**WHAT TO WORK ON:** Find the lines of data that contain the string "TODO", then list them.

START RECORDS FOR THIS TASK

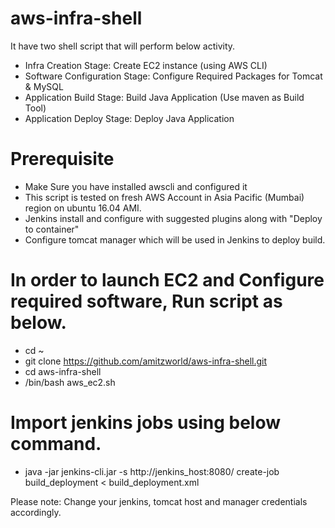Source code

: # aws-infra-shell

It have two shell script that will perform below activity.

- Infra Creation Stage: Create EC2 instance (using AWS CLI)
- Software Configuration Stage: Configure Required Packages for Tomcat & MySQL
- Application Build Stage: Build Java Application (Use maven as Build Tool)
- Application Deploy Stage: Deploy Java Application 

# Prerequisite

- Make Sure you have installed awscli and configured it
- This script is tested on fresh AWS Account in Asia Pacific (Mumbai) region on ubuntu 16.04 AMI.
- Jenkins install and configure with suggested plugins along with "Deploy to container"
- Configure tomcat manager which will be used in Jenkins to deploy build.

# In order to launch EC2 and Configure required software, Run script as below.

- cd ~
- git clone https://github.com/amitzworld/aws-infra-shell.git
- cd aws-infra-shell
- /bin/bash aws_ec2.sh

# Import jenkins jobs using below command.
- java -jar jenkins-cli.jar -s http://jenkins_host:8080/ create-job  build_deployment < build_deployment.xml

Please note: Change your jenkins, tomcat host and manager credentials accordingly.


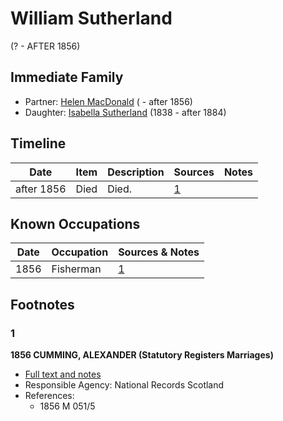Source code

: ﻿---
layout: person
subject_key: i72992640
permalink: /people/i72992640
---

# William Sutherland
(? - AFTER 1856)

## Immediate Family

* Partner: [Helen MacDonald](./@83660564@-helen-macdonald-b-d1856.md) ( - after 1856)
* Daughter: [Isabella Sutherland](./@79967653@-isabella-sutherland-b1838-d1884.md) (1838 - after 1884)

## Timeline

Date | Item | Description | Sources | Notes
---|---|---|---|---
after 1856 | Died | Died. | [1](#1) | 

## Known Occupations

Date | Occupation | Sources & Notes
---|---|---
1856 | Fisherman | [1](#1)

## Footnotes

### 1

**1856 CUMMING, ALEXANDER (Statutory Registers Marriages)**

* [Full text and notes](../sources/@68937264@-1856-cumming,-alexander-statutory-registers-marriages-.md)
* Responsible Agency: National Records Scotland
* References: 
  * 1856 M 051/5

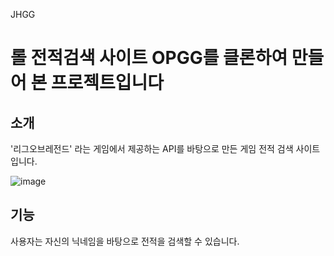 JHGG
# 롤 전적검색 사이트 OPGG를 클론하여 만들어 본 프로젝트입니다

## 소개 
'리그오브레전드' 라는 게임에서 제공하는 API를 바탕으로
만든 게임 전적 검색 사이트입니다.

![image](https://user-images.githubusercontent.com/48370840/101315589-33348400-389e-11eb-9b7f-920164495ab9.png)

## 기능
사용자는 자신의 닉네임을 바탕으로 전적을 검색할 수 있습니다.
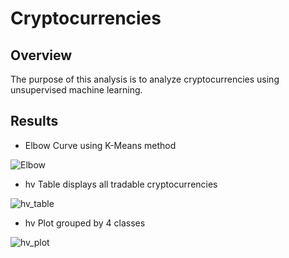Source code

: # Cryptocurrencies
## Overview
The purpose of this analysis is to analyze cryptocurrencies using unsupervised machine learning.
## Results
* Elbow Curve using K-Means method

![Elbow](https://user-images.githubusercontent.com/98988407/179657657-b059bf79-77e0-4868-a83f-37b0012b2796.png)

* hv Table displays all tradable cryptocurrencies 

![hv_table](https://user-images.githubusercontent.com/98988407/179657886-f21ac424-ca47-495c-8146-4aab04766579.png)

* hv Plot grouped by 4 classes

![hv_plot](https://user-images.githubusercontent.com/98988407/179657952-6a65bb12-0c62-4cab-920e-26d1c75a32fd.png)
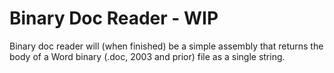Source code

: ﻿Binary Doc Reader - WIP
=========
Binary doc reader will (when finished) be a simple assembly that returns the body of a Word binary (.doc, 2003 and prior) file as a single string.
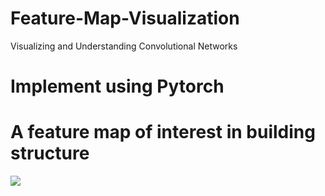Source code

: # Feature-Map-Visualization
Visualizing and Understanding Convolutional Networks

# Implement using Pytorch

# A feature map of interest in building structure
![](https://github.com/zhijiejia/Feature-Map-Visualization-Pytorch/blob/main/feature%20map.png)
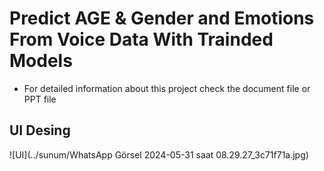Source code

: # Predict  AGE & Gender and Emotions From Voice Data With Trainded Models
* For detailed information about this project check the document file or PPT file 
## UI Desing
![UI](../sunum/WhatsApp Görsel 2024-05-31 saat 08.29.27_3c71f71a.jpg)
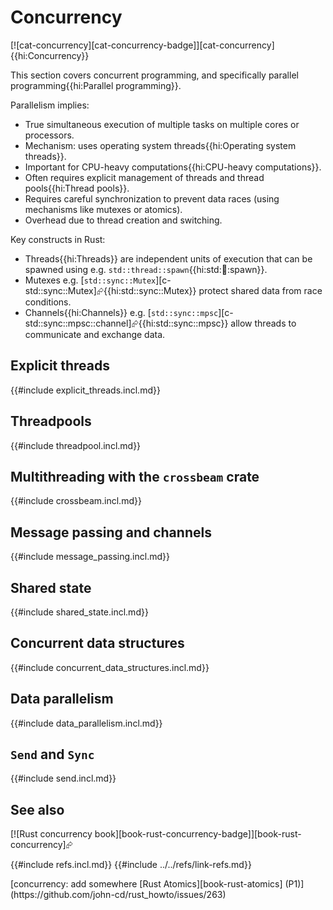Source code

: # Concurrency

[![cat-concurrency][cat-concurrency-badge]][cat-concurrency]{{hi:Concurrency}}

This section covers concurrent programming, and specifically parallel programming{{hi:Parallel programming}}.

Parallelism implies:

- True simultaneous execution of multiple tasks on multiple cores or processors.
- Mechanism: uses operating system threads{{hi:Operating system threads}}.
- Important for CPU-heavy computations{{hi:CPU-heavy computations}}.
- Often requires explicit management of threads and thread pools{{hi:Thread pools}}.
- Requires careful synchronization to prevent data races (using mechanisms like mutexes or atomics).
- Overhead due to thread creation and switching.

Key constructs in Rust:

- Threads{{hi:Threads}} are independent units of execution that can be spawned using e.g. `std::thread::spawn`{{hi:std::thread::spawn}}.
- Mutexes e.g. [`std::sync::Mutex`][c-std::sync::Mutex]⮳{{hi:std::sync::Mutex}} protect shared data from race conditions.
- Channels{{hi:Channels}} e.g. [`std::sync::mpsc`][c-std::sync::mpsc::channel]⮳{{hi:std::sync::mpsc}} allow threads to communicate and exchange data.

## Explicit threads

{{#include explicit_threads.incl.md}}

## Threadpools

{{#include threadpool.incl.md}}

## Multithreading with the `crossbeam` crate

{{#include crossbeam.incl.md}}

## Message passing and channels

{{#include message_passing.incl.md}}

## Shared state

{{#include shared_state.incl.md}}

## Concurrent data structures

{{#include concurrent_data_structures.incl.md}}

## Data parallelism

{{#include data_parallelism.incl.md}}

## `Send` and `Sync`

{{#include send.incl.md}}

## See also

[![Rust concurrency book][book-rust-concurrency-badge]][book-rust-concurrency]⮳

{{#include refs.incl.md}}
{{#include ../../refs/link-refs.md}}

<div class="hidden">
[concurrency: add somewhere [Rust Atomics][book-rust-atomics] (P1)](https://github.com/john-cd/rust_howto/issues/263)
</div>
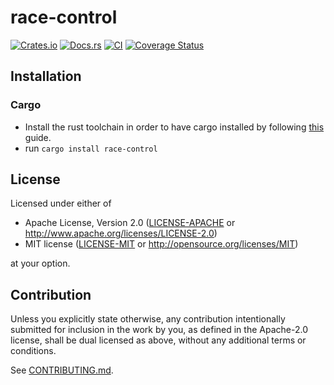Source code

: # race-control

[![Crates.io](https://img.shields.io/crates/v/race-control.svg)](https://crates.io/crates/race-control)
[![Docs.rs](https://docs.rs/race-control/badge.svg)](https://docs.rs/race-control)
[![CI](https://github.com/albinocordeiro/race-control/workflows/CI/badge.svg)](https://github.com/albinocordeiro/race-control/actions)
[![Coverage Status](https://coveralls.io/repos/github/albinocordeiro/race-control/badge.svg?branch=main)](https://coveralls.io/github/albinocordeiro/race-control?branch=main)

## Installation

### Cargo

* Install the rust toolchain in order to have cargo installed by following
  [this](https://www.rust-lang.org/tools/install) guide.
* run `cargo install race-control`

## License

Licensed under either of

 * Apache License, Version 2.0
   ([LICENSE-APACHE](LICENSE-APACHE) or http://www.apache.org/licenses/LICENSE-2.0)
 * MIT license
   ([LICENSE-MIT](LICENSE-MIT) or http://opensource.org/licenses/MIT)

at your option.

## Contribution

Unless you explicitly state otherwise, any contribution intentionally submitted
for inclusion in the work by you, as defined in the Apache-2.0 license, shall be
dual licensed as above, without any additional terms or conditions.

See [CONTRIBUTING.md](CONTRIBUTING.md).
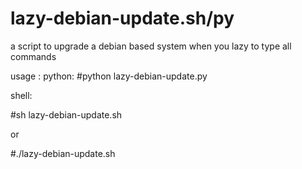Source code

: # lazy-debian-update.sh/py
a script to upgrade a debian based system when you lazy to type all commands

usage :
python:
#python  lazy-debian-update.py

shell:

#sh lazy-debian-update.sh

or 

#./lazy-debian-update.sh

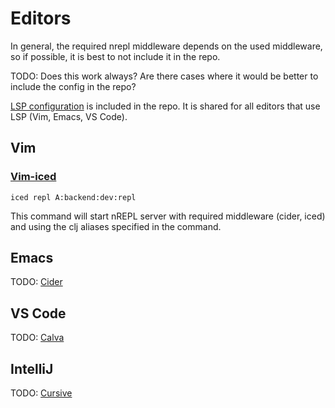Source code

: # Editors

In general, the required nrepl middleware depends on the used middleware,
so if possible, it is best to not include it in the repo.

TODO: Does this work always? Are there cases where it would be better to
include the config in the repo?

[LSP configuration](../.lsp/config.edn) is included in the repo. It is shared for all editors
that use LSP (Vim, Emacs, VS Code).

## Vim

### [Vim-iced](https://liquidz.github.io/vim-iced/#quick_start)

`iced repl A:backend:dev:repl`

This command will start nREPL server with required middleware (cider, iced)
and using the clj aliases specified in the command.

## Emacs

TODO: [Cider](https://cider.mx/)

## VS Code

TODO: [Calva](https://calva.io/)

## IntelliJ

TODO: [Cursive](https://cursive-ide.com/)
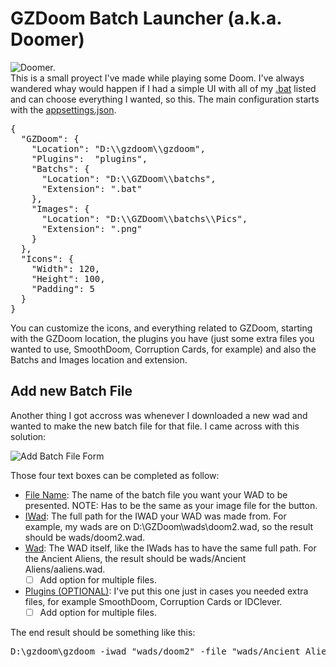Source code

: # GZDoom Batch Launcher (a.k.a. Doomer)
![Doomer.](/Doomer/Doomer.ico)</br>
This is a small proyect I've made while playing some Doom. I've always wandered whay would happen if I had a simple UI with all of my <ins>.bat</ins> listed and can choose everything I wanted, so this.
The main configuration starts with the <ins>appsettings.json</ins>.

<pre csharp>{
  "GZDoom": {
    "Location": "D:\\gzdoom\\gzdoom",
    "Plugins":  "plugins",
    "Batchs": {
      "Location": "D:\\GZDoom\\batchs",
      "Extension": ".bat"
    },
    "Images": {
      "Location": "D:\\GZDoom\\batchs\\Pics",
      "Extension": ".png"
    }
  },
  "Icons": {
    "Width": 120,
    "Height": 100,
    "Padding": 5
  }
} </pre>

You can customize the icons, and everything related to GZDoom, starting with the GZDoom location, the plugins you have (just some extra files you wanted to use, SmoothDoom, Corruption Cards, for example) and also the Batchs and Images location and extension.

## Add new Batch File

Another thing I got accross was whenever I downloaded a new wad and wanted to make the new batch file for that file. I came across with this solution:

![Add Batch File Form](https://i.ibb.co/pjQzFDcG/Add-New-Batch-File.png)

Those four text boxes can be completed as follow:
* <ins>File Name</ins>: The name of the batch file you want your WAD to be presented. NOTE: Has to be the same as your image file for the button.
* <ins>IWad</ins>: The full path for the IWAD your WAD was made from. For example, my wads are on D:\GZDoom\wads\doom2.wad, so the result should be wads/doom2.wad.
* <ins>Wad</ins>: The WAD itself, like the IWads has to have the same full path. For the Ancient Aliens, the result should be wads/Ancient Aliens/aaliens.wad.
  - [ ] Add option for multiple files.
* <ins>Plugins (OPTIONAL)</ins>: I've put this one just in cases you needed extra files, for example SmoothDoom, Corruption Cards or IDClever.
  - [ ] Add option for multiple files.

 The end result should be something like this:
 <pre>D:\gzdoom\gzdoom -iwad "wads/doom2" -file "wads/Ancient Aliens/aaliens.wad"</pre>
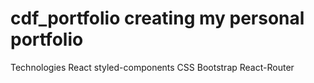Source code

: # cdf_portfolio creating my personal portfolio
Technologies
React
styled-components
CSS
Bootstrap
React-Router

END RECORDS FOR THIS TASK

**FINAL ANSWER:**
TODO: Does this work always? Are there cases where it would be better to
TODO: [Cider](https://cider.mx/)
TODO: [Calva](https://calva.io/)
TODO: [Cursive](https://cursive-ide.com/)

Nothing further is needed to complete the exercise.